Das Medium ist die Message: Das Vorführen von Kunst- und Kabinettschränken

13. Oktober 2021

Forschung & Sammlung

Die Möbel aus der Werkstatt von Abraham und David Roentgen waren für Publikum gedacht. Durch ihre ausgefeilte Mechanik und Verwandlungsfähigkeit erfüllten sie vor allem auch den Zweck, vorgeführt zu werden. Sebastian Hackenschmidt, Kustode der MAK-Sammlung Möbel und Holzarbeiten, beleuchtet in diesem zehnten Beitrag der Serie über den Kunst- und Kabinettschrank von David Roentgen das aufwendige Mobiliar aus medientheoretischer Sicht.

Das Öffnen von verschlossenen Möbelstücken stellt oft einen komplexen Handlungsablauf dar – nicht immer wird einem durch das Aufmachen einer Türe oder Lade schon Einblick in das Innere gewährt. Dies gilt bereits für den Vargueño, einen seit dem 16. Jahrhundert vor allem in Spanien verbreiteten und leicht zu transportierenden Möbeltyp zur Aufbewahrung von Schreibutensilien, Akten und Wertsachen, auf den die Entwicklung der Kabinett- und Schreibschränke zurückzuführen ist: Hinter der herunterklappbaren Frontplatte dieser frühen Schreibmöbel verbergen sich viele über- und nebeneinander angeordnete Fächer mit Schubladen und kleinen Türen, die jeweils einzeln herausgezogen und geöffnet werden müssen.

Vargueno, Spanien, 2. Viertel 16. des Jahrhunderts
© MAK/Georg Mayer

Und auch die überwiegend durch Türflügel versperrten Kabinettschränke des Barock enthalten im Inneren meist kleinere Schubladen und größere, von Türen verschlossene Fächer. Bisweilen lassen sich aus den großen Mittelfächern dieser Möbelstücke ganze Miniatur-Schreibschränkchen herausnehmen, die ihrerseits wieder in kleine Fächer mit Türen und Schubladen gegliedert sind.

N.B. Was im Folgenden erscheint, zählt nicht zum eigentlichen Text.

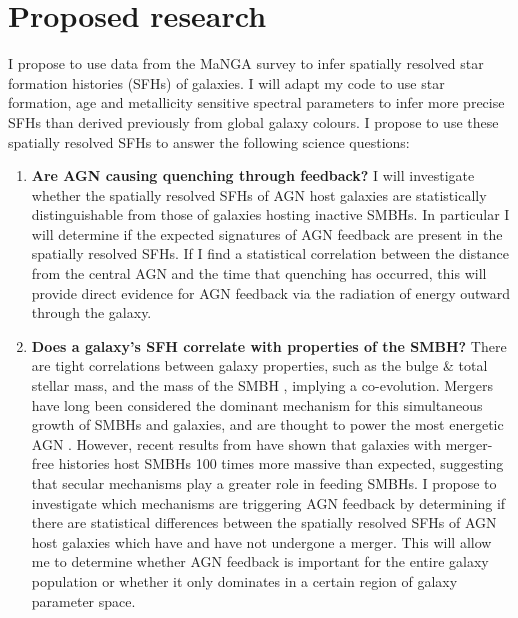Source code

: \documentclass[11pt]{article}
\begin{document}
\vspace{-0.5em}
\section*{\large Proposed research}
\vspace{-0.5em}

I propose to use data from the MaNGA survey to infer spatially resolved star formation histories (SFHs) of galaxies. I will adapt my code to use star formation, age and metallicity sensitive spectral parameters %
to infer more precise SFHs than derived previously from global galaxy colours. I propose to use these spatially resolved SFHs to answer the following science questions:

\begin{enumerate}[leftmargin=*]

\item {\bf Are AGN causing quenching through feedback?} I will investigate whether the spatially resolved SFHs of AGN host galaxies are statistically distinguishable from those of galaxies hosting inactive SMBHs. In particular I will determine if the expected signatures of AGN feedback are present in the spatially resolved SFHs. If I find a statistical correlation between the distance from the central AGN and the time that quenching has occurred, this will provide direct evidence for AGN feedback via the radiation of energy outward through the galaxy.

\item {\bf Does a galaxy's SFH correlate with properties of the SMBH?} There are tight correlations between galaxy properties, such as the bulge \& total stellar mass, and the mass of the SMBH \citep{haring04}, implying a co-evolution. Mergers have long been considered the dominant mechanism for this simultaneous growth of SMBHs and galaxies, and are thought to power the most energetic AGN \citep{hopkins08, treister12}. However, recent results from \citet[]{simmons17} have shown that galaxies with merger-free histories host SMBHs 100 times more massive than expected, suggesting that secular mechanisms play a greater role in feeding SMBHs. I propose to investigate which mechanisms are triggering AGN feedback by determining if there are statistical differences between the spatially resolved SFHs of AGN host galaxies which have and have not undergone a merger. This will allow me to determine whether AGN feedback is important for the entire galaxy population or whether it only dominates in a certain region of galaxy parameter space. 

\end{enumerate}
\end{document}
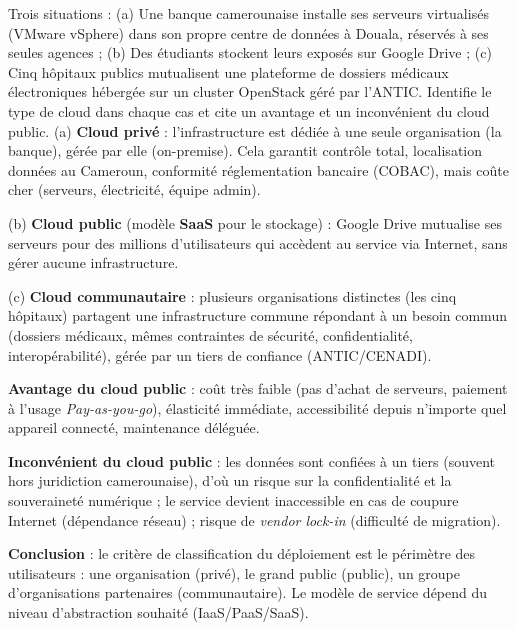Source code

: \documentclass[11pt]{article}
\begin{document}
\begin{exoresolu}
Trois situations : 
(a) Une banque camerounaise installe ses serveurs virtualisés (VMware vSphere) dans son propre centre de données à Douala, réservés à ses seules agences ; 
(b) Des étudiants stockent leurs exposés sur Google Drive ; 
(c) Cinq hôpitaux publics mutualisent une plateforme de dossiers médicaux électroniques hébergée sur un cluster OpenStack géré par l'ANTIC. 
Identifie le type de cloud dans chaque cas et cite un avantage et un inconvénient du cloud public.
\tcblower
(a) \textbf{Cloud privé} : l'infrastructure est dédiée à une seule organisation (la banque), gérée par elle (on-premise). Cela garantit contrôle total, localisation données au Cameroun, conformité réglementation bancaire (COBAC), mais coûte cher (serveurs, électricité, équipe admin).

(b) \textbf{Cloud public} (modèle \textbf{SaaS} pour le stockage) : Google Drive mutualise ses serveurs pour des millions d'utilisateurs qui accèdent au service via Internet, sans gérer aucune infrastructure.

(c) \textbf{Cloud communautaire} : plusieurs organisations distinctes (les cinq hôpitaux) partagent une infrastructure commune répondant à un besoin commun (dossiers médicaux, mêmes contraintes de sécurité, confidentialité, interopérabilité), gérée par un tiers de confiance (ANTIC/CENADI).

\textbf{Avantage du cloud public} : coût très faible (pas d'achat de serveurs, paiement à l'usage \emph{Pay-as-you-go}), élasticité immédiate, accessibilité depuis n'importe quel appareil connecté, maintenance déléguée.

\textbf{Inconvénient du cloud public} : les données sont confiées à un tiers (souvent hors juridiction camerounaise), d'où un risque sur la confidentialité et la souveraineté numérique ; le service devient inaccessible en cas de coupure Internet (dépendance réseau) ; risque de \emph{vendor lock-in} (difficulté de migration).

\textbf{Conclusion} : le critère de classification du déploiement est le périmètre des utilisateurs : une organisation (privé), le grand public (public), un groupe d'organisations partenaires (communautaire). Le modèle de service dépend du niveau d'abstraction souhaité (IaaS/PaaS/SaaS).
\end{exoresolu}
\end{document}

Kabinettschrank, Süddeutschland, Ende 16. Jahrhunderts
© MAK/Georg Mayer

Vor allem in höfischen Kreisen und im Kontext der Kunstkammern gab das Vorführen solcher Kunst- und Kabinettschränke vor Publikum – das schrittweise Enthüllen ihrer Funktionen und ihres Inhalts sowie das detaillierte Erläutern der darin verborgenen Dinge – seinen Besitzern Anlass, Bildung, Status und Kultiviertheit zu demonstrieren. „Im Öffnen und Schließen ist deshalb ein Repräsentationsmoment enthalten, das dem Zeigenden eine Bühne öffnet und ihm Zuschauer garantiert“, wie es die Wissenschaftshistorikerin Anke te Heesen einmal formuliert hat.

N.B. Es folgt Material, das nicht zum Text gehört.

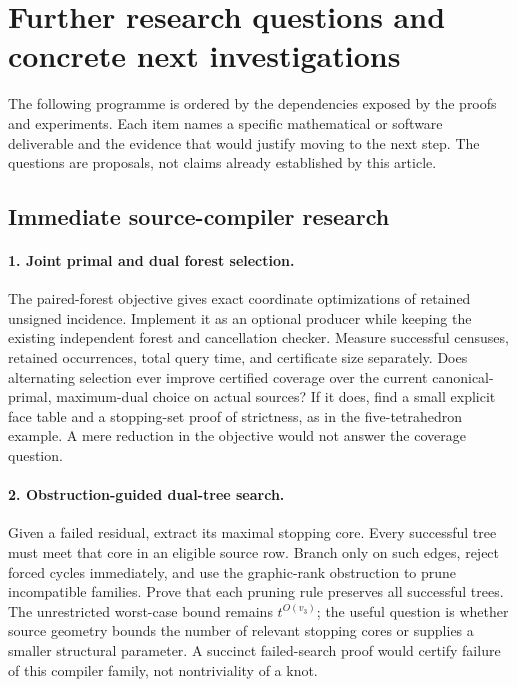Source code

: \section{Further research questions and concrete next investigations}
\label{sec:agenda}

The following programme is ordered by the dependencies exposed by the
proofs and experiments. Each item names a specific mathematical or software
deliverable and the evidence that would justify moving to the next step.
The questions are proposals, not claims already established by this article.

\subsection{Immediate source-compiler research}

\paragraph{1. Joint primal and dual forest selection.}
The paired-forest objective gives exact coordinate optimizations of retained
unsigned incidence. Implement it as an optional producer while keeping the
existing independent forest and cancellation checker. Measure successful
censuses, retained occurrences, total query time, and certificate size
separately. Does alternating selection ever improve certified coverage over
the current canonical-primal, maximum-dual choice on actual sources?
If it does, find a small explicit face table and a stopping-set proof of
strictness, as in the five-tetrahedron example. A mere reduction in the
objective would not answer the coverage question.

\paragraph{2. Obstruction-guided dual-tree search.}
Given a failed residual, extract its maximal stopping core. Every successful
tree must meet that core in an eligible source row. Branch only on such
edges, reject forced cycles immediately, and use the graphic-rank
obstruction to prune incompatible families. Prove that each pruning rule
preserves all successful trees. The unrestricted worst-case bound remains
$t^{O(v_3)}$; the useful question is whether source geometry bounds the
number of relevant stopping cores or supplies a smaller structural
parameter. A succinct failed-search proof would certify failure of this
compiler family, not nontriviality of a knot.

Der Hang, das Öffnen von Möbeln möglichst vielfältig und interessant erscheinen zu lassen, führte zu einer zunehmenden Mechanisierung: Aufwendige Apparaturen und hochkomplexe Mechanismen, Spielautomaten und Uhrwerke wurden vor allem deshalb in Schreibtische, Kunstschränke, Sekretäre und Kommoden integriert, um sie vorführen zu können. Einen Höhepunkt stellen in dieser Hinsicht die aufwendigen Möbel des 18. Jahrhunderts dar, allen voran die Möbel aus der Werkstatt von Abraham und David Roentgen, die häufig mehrere Zwecke erfüllten und sich mechanisch verwandeln ließen. Das gilt – allen voran – für den großen Kabinettschrank von David Roentgen, der Mitte der 1770er Jahre von Prinz Karl Alexander von Lothringen, dem österreichischen Statthalter der Niederlande, erworben wurde.

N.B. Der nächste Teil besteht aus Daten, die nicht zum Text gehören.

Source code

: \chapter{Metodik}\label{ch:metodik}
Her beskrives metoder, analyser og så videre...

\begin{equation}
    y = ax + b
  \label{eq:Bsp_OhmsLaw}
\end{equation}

David Roentgen, Kunst- und Kabinettschrank, Neuwied, 1776
© MAK/Georg Mayer

Das über drei Meter hohe und von einer vergoldeten Apollonfigur bekrönte Möbel bildet einen Höhepunkt europäischer Kunsttischlerei. Lediglich zwei weitere Varianten wurden in der Werkstatt Roentgens für andere europäische Herrscher angefertigt und mit hochkomplexen mechanischen Inneneinrichtungen versehen. Beim Kunstschrank des MAK – der im Mittelpunkt dieser Blog-Serie steht – lassen sich per Knopfdruck automatisch ein Lesepult ausfahren, sowie ein Münzschrank, der mit einem Flötenspielwerk verbunden ist, das beim Öffnen zu spielen beginnt: ein eleganter und wohlklingender Sicherheitsmechanismus.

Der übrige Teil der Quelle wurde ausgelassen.